START Entries supplied

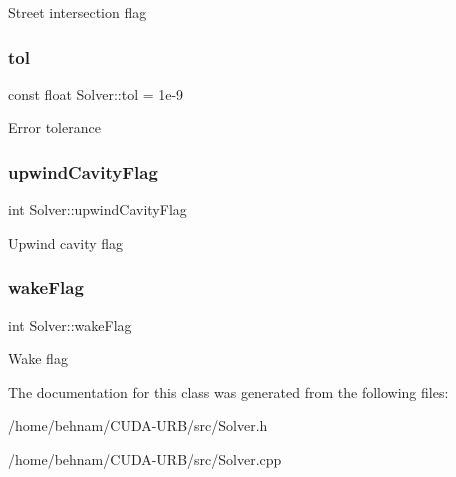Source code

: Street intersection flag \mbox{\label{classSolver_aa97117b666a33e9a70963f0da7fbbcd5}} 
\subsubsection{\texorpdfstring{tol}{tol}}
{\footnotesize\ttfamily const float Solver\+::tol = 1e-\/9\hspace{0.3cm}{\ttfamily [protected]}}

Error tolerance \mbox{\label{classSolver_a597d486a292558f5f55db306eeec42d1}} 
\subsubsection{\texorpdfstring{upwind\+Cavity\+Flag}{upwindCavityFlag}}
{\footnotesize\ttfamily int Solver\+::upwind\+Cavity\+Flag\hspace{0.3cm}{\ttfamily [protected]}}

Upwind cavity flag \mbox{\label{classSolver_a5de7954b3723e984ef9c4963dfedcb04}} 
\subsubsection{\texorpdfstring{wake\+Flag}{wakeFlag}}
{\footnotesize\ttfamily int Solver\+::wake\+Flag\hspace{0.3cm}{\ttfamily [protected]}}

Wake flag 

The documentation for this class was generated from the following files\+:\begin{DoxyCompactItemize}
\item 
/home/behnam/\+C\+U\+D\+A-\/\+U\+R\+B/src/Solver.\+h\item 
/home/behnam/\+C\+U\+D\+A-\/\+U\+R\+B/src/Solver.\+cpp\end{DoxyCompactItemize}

END Entries supplied
START Entries supplied

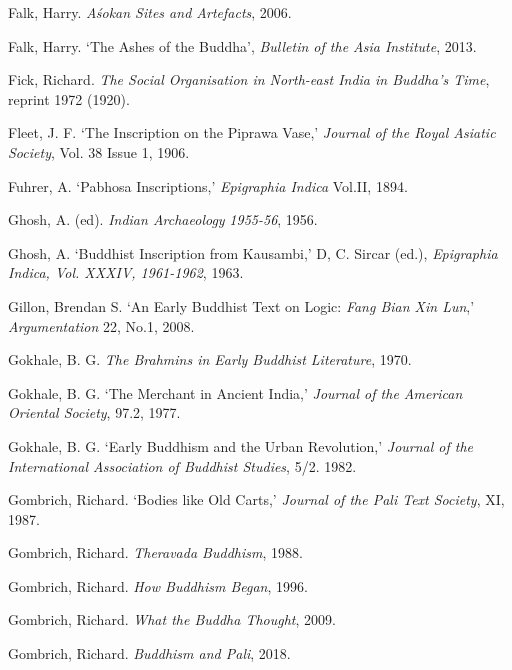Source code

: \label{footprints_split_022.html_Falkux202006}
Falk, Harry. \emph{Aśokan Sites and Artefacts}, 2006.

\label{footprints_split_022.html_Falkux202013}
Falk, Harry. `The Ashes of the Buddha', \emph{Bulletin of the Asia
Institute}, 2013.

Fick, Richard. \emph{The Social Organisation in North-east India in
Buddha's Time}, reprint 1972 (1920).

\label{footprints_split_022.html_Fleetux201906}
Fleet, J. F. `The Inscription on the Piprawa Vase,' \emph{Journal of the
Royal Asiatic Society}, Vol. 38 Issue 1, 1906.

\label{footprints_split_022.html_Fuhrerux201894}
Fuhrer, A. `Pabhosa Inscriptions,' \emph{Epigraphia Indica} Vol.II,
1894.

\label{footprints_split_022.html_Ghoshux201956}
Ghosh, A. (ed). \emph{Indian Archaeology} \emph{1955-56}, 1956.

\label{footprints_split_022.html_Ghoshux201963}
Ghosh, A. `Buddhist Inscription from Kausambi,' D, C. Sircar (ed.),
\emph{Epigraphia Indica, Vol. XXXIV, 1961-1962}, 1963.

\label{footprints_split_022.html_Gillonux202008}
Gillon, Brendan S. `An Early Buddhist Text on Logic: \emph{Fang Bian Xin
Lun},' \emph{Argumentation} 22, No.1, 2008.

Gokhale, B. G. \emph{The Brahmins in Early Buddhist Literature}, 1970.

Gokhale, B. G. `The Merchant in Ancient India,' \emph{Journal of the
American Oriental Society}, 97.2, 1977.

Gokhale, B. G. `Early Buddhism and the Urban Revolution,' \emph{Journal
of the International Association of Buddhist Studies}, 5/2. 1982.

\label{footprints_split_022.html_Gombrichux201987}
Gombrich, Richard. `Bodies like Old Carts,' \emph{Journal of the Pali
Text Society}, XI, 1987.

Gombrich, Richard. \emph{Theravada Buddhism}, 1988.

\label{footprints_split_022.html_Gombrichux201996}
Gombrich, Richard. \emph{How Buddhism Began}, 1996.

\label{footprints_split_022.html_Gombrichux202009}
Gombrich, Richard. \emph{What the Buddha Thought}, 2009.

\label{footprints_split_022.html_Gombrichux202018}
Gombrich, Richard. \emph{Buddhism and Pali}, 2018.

END Entries supplied
START Entries supplied

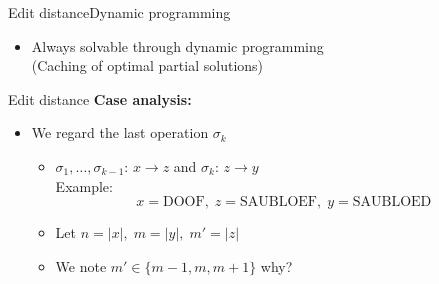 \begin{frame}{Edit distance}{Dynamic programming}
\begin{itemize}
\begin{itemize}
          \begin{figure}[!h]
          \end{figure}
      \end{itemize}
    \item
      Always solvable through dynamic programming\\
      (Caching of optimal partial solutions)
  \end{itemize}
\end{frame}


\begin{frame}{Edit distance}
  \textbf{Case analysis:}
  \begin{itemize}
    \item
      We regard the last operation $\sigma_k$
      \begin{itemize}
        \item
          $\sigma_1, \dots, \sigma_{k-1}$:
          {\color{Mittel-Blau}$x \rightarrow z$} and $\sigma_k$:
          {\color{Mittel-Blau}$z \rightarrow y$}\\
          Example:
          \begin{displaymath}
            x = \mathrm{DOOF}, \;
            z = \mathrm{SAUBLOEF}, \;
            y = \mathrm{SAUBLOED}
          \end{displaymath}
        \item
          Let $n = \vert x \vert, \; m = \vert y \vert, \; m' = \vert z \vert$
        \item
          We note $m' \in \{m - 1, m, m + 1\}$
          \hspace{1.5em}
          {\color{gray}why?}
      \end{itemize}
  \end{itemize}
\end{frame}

END Entries supplied

§ **Exercise description**
The word "rightarrow" may occur in lines of the records. Report how many such lines there are, giving only the number.

§ **Your response**
2